Ted Salway

Personal information
- Full name: Edward Elijah Salway
- Date of birth: April qtr. 1891
- Place of birth: Nursling, England
- Date of death: October qtr. 1950 (aged 59)
- Place of death: Southampton, England
- Height: 5 ft 11 in (1.80 m)
- Position(s): Centre-half

Youth career
- Romsey Town
- Nursling United

Senior career*
- Years: Team / Apps / (Gls)
- 1911–1915: Southampton / 10 / (0)

= Ted Salway =

English footballer

Edward Elijah Salway (1891–1950) was an English professional footballer who played in various midfield roles for Southampton in the Southern League in 1912–13. His career was ended by injuries received at the Battle of Ypres in 1917.

==Football career==
Salway was born at Nursling, just outside Southampton and played as an amateur for Romsey Town and Nursling United while working as a gardener.

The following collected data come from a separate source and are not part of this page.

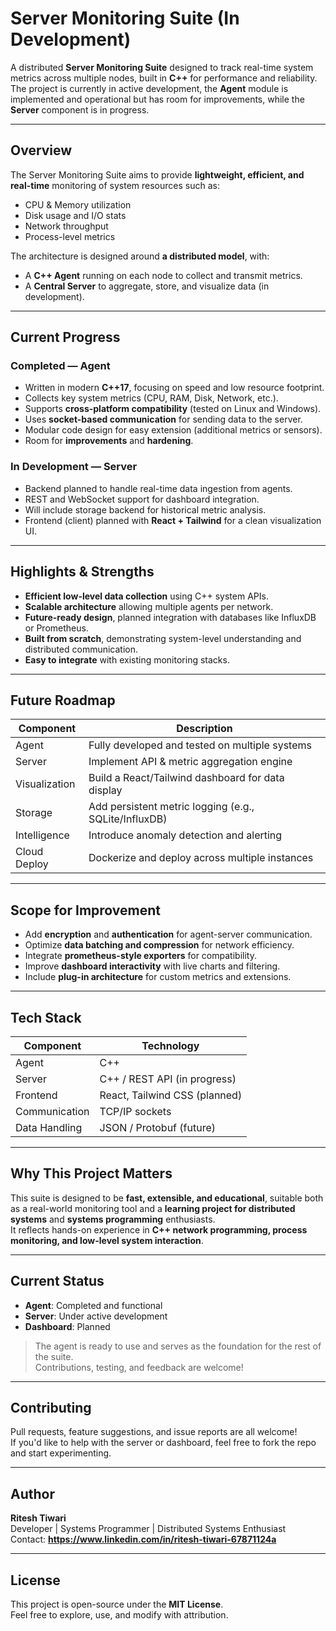 # Server Monitoring Suite (In Development)

A distributed **Server Monitoring Suite** designed to track real-time system metrics across multiple nodes, built in **C++** for performance and reliability.  
The project is currently in active development, the **Agent** module is implemented and operational but has room for improvements, while the **Server** component is in progress.

---

## Overview

The Server Monitoring Suite aims to provide **lightweight, efficient, and real-time** monitoring of system resources such as:
- CPU & Memory utilization
- Disk usage and I/O stats
- Network throughput
- Process-level metrics

The architecture is designed around **a distributed model**, with:
- A **C++ Agent** running on each node to collect and transmit metrics.
- A **Central Server** to aggregate, store, and visualize data (in development).

---

## Current Progress

### Completed — Agent
- Written in modern **C++17**, focusing on speed and low resource footprint.
- Collects key system metrics (CPU, RAM, Disk, Network, etc.).
- Supports **cross-platform compatibility** (tested on Linux and Windows).
- Uses **socket-based communication** for sending data to the server.
- Modular code design for easy extension (additional metrics or sensors).
- Room for **improvements** and **hardening**.

### In Development — Server
- Backend planned to handle real-time data ingestion from agents.
- REST and WebSocket support for dashboard integration.
- Will include storage backend for historical metric analysis.
- Frontend (client) planned with **React + Tailwind** for a clean visualization UI.

---

## Highlights & Strengths

- **Efficient low-level data collection** using C++ system APIs.
- **Scalable architecture** allowing multiple agents per network.
- **Future-ready design**, planned integration with databases like InfluxDB or Prometheus.
- **Built from scratch**, demonstrating system-level understanding and distributed communication.
- **Easy to integrate** with existing monitoring stacks.

---

## Future Roadmap

| Component | Description |
|------------|-------------|
| Agent | Fully developed and tested on multiple systems |
| Server | Implement API & metric aggregation engine |
| Visualization | Build a React/Tailwind dashboard for data display |
| Storage | Add persistent metric logging (e.g., SQLite/InfluxDB) |
| Intelligence | Introduce anomaly detection and alerting |
| Cloud Deploy | Dockerize and deploy across multiple instances |

---

## Scope for Improvement

- Add **encryption** and **authentication** for agent-server communication.
- Optimize **data batching and compression** for network efficiency.
- Integrate **prometheus-style exporters** for compatibility.
- Improve **dashboard interactivity** with live charts and filtering.
- Include **plug-in architecture** for custom metrics and extensions.

---

## Tech Stack

| Component | Technology |
|------------|-------------|
| Agent | C++ |
| Server | C++ / REST API (in progress) |
| Frontend | React, Tailwind CSS (planned) |
| Communication | TCP/IP sockets |
| Data Handling | JSON / Protobuf (future) |

---

## Why This Project Matters

This suite is designed to be **fast, extensible, and educational**, suitable both as a real-world monitoring tool and a **learning project for distributed systems** and **systems programming** enthusiasts.  
It reflects hands-on experience in **C++ network programming, process monitoring, and low-level system interaction**.

---

## Current Status

- **Agent**: Completed and functional  
- **Server**: Under active development  
- **Dashboard**: Planned  

> The agent is ready to use and serves as the foundation for the rest of the suite.  
> Contributions, testing, and feedback are welcome!

---

## Contributing

Pull requests, feature suggestions, and issue reports are all welcome!  
If you'd like to help with the server or dashboard, feel free to fork the repo and start experimenting.

---

## Author

**Ritesh Tiwari**  
Developer | Systems Programmer | Distributed Systems Enthusiast  
Contact: **https://www.linkedin.com/in/ritesh-tiwari-67871124a**  

---

## License

This project is open-source under the **MIT License**.  
Feel free to explore, use, and modify with attribution.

In 1911, he had a trial match with Southampton which he came through successfully to earn a professional contract. Described as "a rough diamond with plenty of potential, ... pace and inexhaustible energy", he spent his first year at The Dell in the reserves where he was "polished into a fine half-back", gaining representative honours with the Hampshire F.A.

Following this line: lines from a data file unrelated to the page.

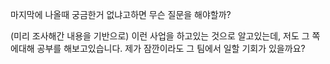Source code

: 마지막에 나올때 궁금한거 없냐고하면 무슨 질문을 해야할까?

(미리 조사해간 내용을 기반으로)
이런 사업을 하고있는 것으로 알고있는데, 저도 그 쪽에대해 공부를 해보고있습니다. 제가 잠깐이라도 그 팀에서 일할 기회가 있을까요? 







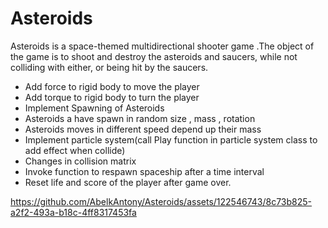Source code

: # Asteroids


 Asteroids is a space-themed multidirectional shooter game .The object of the game is to shoot and destroy the asteroids and saucers, while not colliding with either, or being hit by the saucers.

- Add force to rigid body to move the player
- Add torque to rigid body to turn the player
- Implement Spawning of Asteroids
- Asteroids a have spawn in random size , mass , rotation
- Asteroids moves in different speed depend up their mass
- Implement particle system(call Play function in particle system class to add effect when collide)
- Changes in collision matrix
- Invoke function to respawn spaceship after a time interval
- Reset life and score of the player after game over.




https://github.com/AbelkAntony/Asteroids/assets/122546743/8c73b825-a2f2-493a-b18c-4ff8317453fa

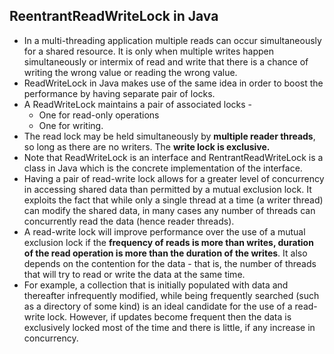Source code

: ## ReentrantReadWriteLock in Java
* In a multi-threading application multiple reads can occur simultaneously for a shared resource. 
It is only when multiple writes happen simultaneously or intermix of read and write that there is a chance of writing the 
wrong value or reading the wrong value.
* ReadWriteLock in Java makes use of the same idea in order to boost the performance by having separate pair of locks.
* A ReadWriteLock maintains a pair of associated locks -
    * One for read-only operations
    * One for writing.
* The read lock may be held simultaneously by **multiple reader threads**, so long as there are no writers. The **write lock is exclusive.**
* Note that ReadWriteLock is an interface and RentrantReadWriteLock is a class in Java which is the concrete implementation of the interface.
* Having a pair of read-write lock allows for a greater level of concurrency in accessing shared data than permitted by a mutual exclusion lock. It exploits the fact that while only a single thread at a time (a writer thread) can modify the shared data, in many cases any number of threads can concurrently read the data (hence reader threads).
* A read-write lock will improve performance over the use of a mutual exclusion lock if the **frequency of reads is more than writes, duration of the read operation is more than the duration of the writes**. It also depends on the contention for the data - that is, the number of threads that will try to read or write the data at the same time.
* For example, a collection that is initially populated with data and thereafter infrequently modified, while being frequently searched (such as a directory of some kind) is an ideal candidate for the use of a read-write lock. However, if updates become frequent then the data is exclusively locked most of the time and there is little, if any increase in concurrency.
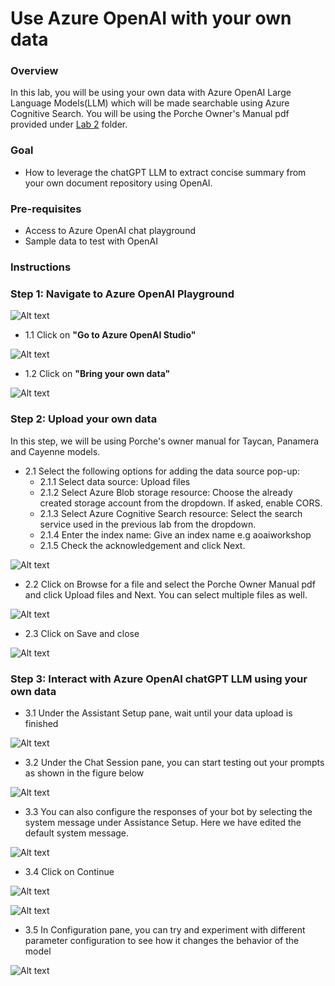 # Use Azure OpenAI with your own data

### Overview
In this lab, you will be using your own data with Azure OpenAI Large Language Models(LLM) which will be made searchable using Azure Cognitive Search. You will be using the Porche Owner's Manual pdf provided under [Lab 2](/SampleInvoices/Lab%202/) folder.


### Goal
* How to leverage the chatGPT LLM to extract concise summary from your own document repository using OpenAI.

### Pre-requisites
* Access to Azure OpenAI chat playground
* Sample data to test with OpenAI

### Instructions

### Step 1: Navigate to Azure OpenAI Playground

![Alt text](images/image.png)

* 1.1 Click on **"Go to Azure OpenAI Studio"**

![Alt text](images/image-1.png)

* 1.2 Click on **"Bring your own data"**

![Alt text](images/image-2.png)

### Step 2: Upload your own data
In this step, we will be using Porche's owner manual for Taycan, Panamera and Cayenne models.

* 2.1 Select the following options for adding the data source pop-up:
    * 2.1.1 Select data source: Upload files
    * 2.1.2 Select Azure Blob storage resource: Choose the already created storage account from the dropdown. If asked, enable CORS.
    * 2.1.3 Select Azure Cognitive Search resource: Select the search service used in the previous lab from the dropdown.
    * 2.1.4 Enter the index name: Give an index name e.g aoaiworkshop
    * 2.1.5 Check the acknowledgement and click Next.

![Alt text](images/image-3.png)

* 2.2 Click on Browse for a file and select the Porche Owner Manual pdf and click Upload files and Next. You can select multiple files as well.

![Alt text](images/image-4.png)

* 2.3 Click on Save and close

![Alt text](images/image-5.png)

### Step 3: Interact with Azure OpenAI chatGPT LLM using your own data

* 3.1 Under the Assistant Setup pane, wait until your data upload is finished

![Alt text](images/image-6.png)

* 3.2 Under the Chat Session pane, you can start testing out your prompts as shown in the figure below

![Alt text](images/image-7.png)

* 3.3 You can also configure the responses of your bot by selecting the system message under Assistance Setup. Here we have edited the default system message.

![Alt text](images/image-9.png)

* 3.4 Click on Continue

![Alt text](images/image-10.png)

![Alt text](images/image-11.png)

* 3.5 In Configuration pane, you can try and experiment with different parameter configuration to see how it changes the behavior of the model

![Alt text](images/image-8.png)
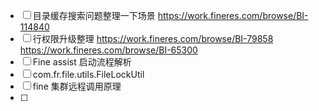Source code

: - [ ] 目录缓存搜索问题整理一下场景 https://work.fineres.com/browse/BI-114840
- [ ] 行权限升级整理 https://work.fineres.com/browse/BI-79858 https://work.fineres.com/browse/BI-65300
- [ ] Fine assist 启动流程解析
- [ ] com.fr.file.utils.FileLockUtil
- [ ] fine 集群远程调用原理
- [ ] 
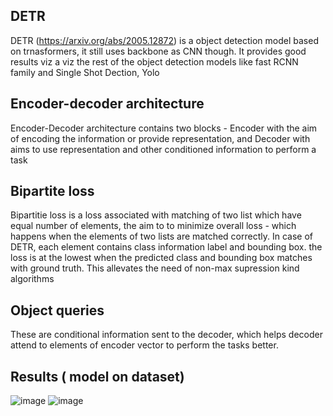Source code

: DETR
-------
DETR (https://arxiv.org/abs/2005.12872) is a object detection model based on trnasformers, it still uses backbone as CNN though. It provides good results viz a viz the rest of the object detection models like fast RCNN family and Single Shot Dection, Yolo

Encoder-decoder architecture
----------------------------
Encoder-Decoder architecture contains two blocks - Encoder with the aim of encoding the information or provide representation, and Decoder with aims to use representation and other conditioned information to perform a task

Bipartite loss
--------------
Bipartitie loss is a loss associated with matching of two list which have equal number of elements, the aim to to minimize overall loss - which happens when the elements of two lists are matched correctly.
In case of DETR, each element contains class information label and bounding box. the loss is at the lowest when the predicted class and bounding box matches with ground truth. This allevates the need of non-max supression kind algorithms


Object queries
---------------
These are conditional information sent to the decoder, which helps decoder attend to elements of encoder vector to perform the tasks better.


Results ( model on dataset)
-------------------------
![image](https://user-images.githubusercontent.com/10797988/150816809-dba05bcc-6d4b-4a34-99ea-f61070376bf3.png)
![image](https://user-images.githubusercontent.com/10797988/150816829-679dd185-1971-4d21-893d-f2676efd13dc.png)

His first-team debut came on 5 October 1912, when he took the place of Jim McAlpine at left-half for the Southern League match at Exeter City. The match ended in a 1–0 defeat, but despite this Salway retained his place for the next two matches. He returned to the side in December when he replaced Charles Tyson at centre-half for five matches, followed by two matches at inside-left. Of Salway's ten first-team matches, eight ended in defeats, with two victories, as the "Saints" struggled to find any consistency under new manager Jimmy McIntyre, finishing fourth from the foot of the table.

Salway remained with Southampton, playing in the reserves, until the suspension of league football in 1915. He enlisted in the army in October 1915, but continued to play for Southampton, making three appearances in the 1915–16 South Western Combination as well as eight appearances in friendly matches.

==Later career==
In 1916, his military career took him to the Western Front, where he was seriously wounded in 1917 at the Battle of Ypres. He lost an eye and a lower arm and was invalided out of the army.

In May 1920, Southampton arranged a benefit match at The Dell for Salway, when a Southampton XI played against a Portsmouth XI. Salway later found employment at Southampton Docks, working as a flagman, cycling there every day from his home at Nursling, approximately five miles each way.

His son, Tony, was a trainee footballer who played for Southampton's "A" team in the 1940s.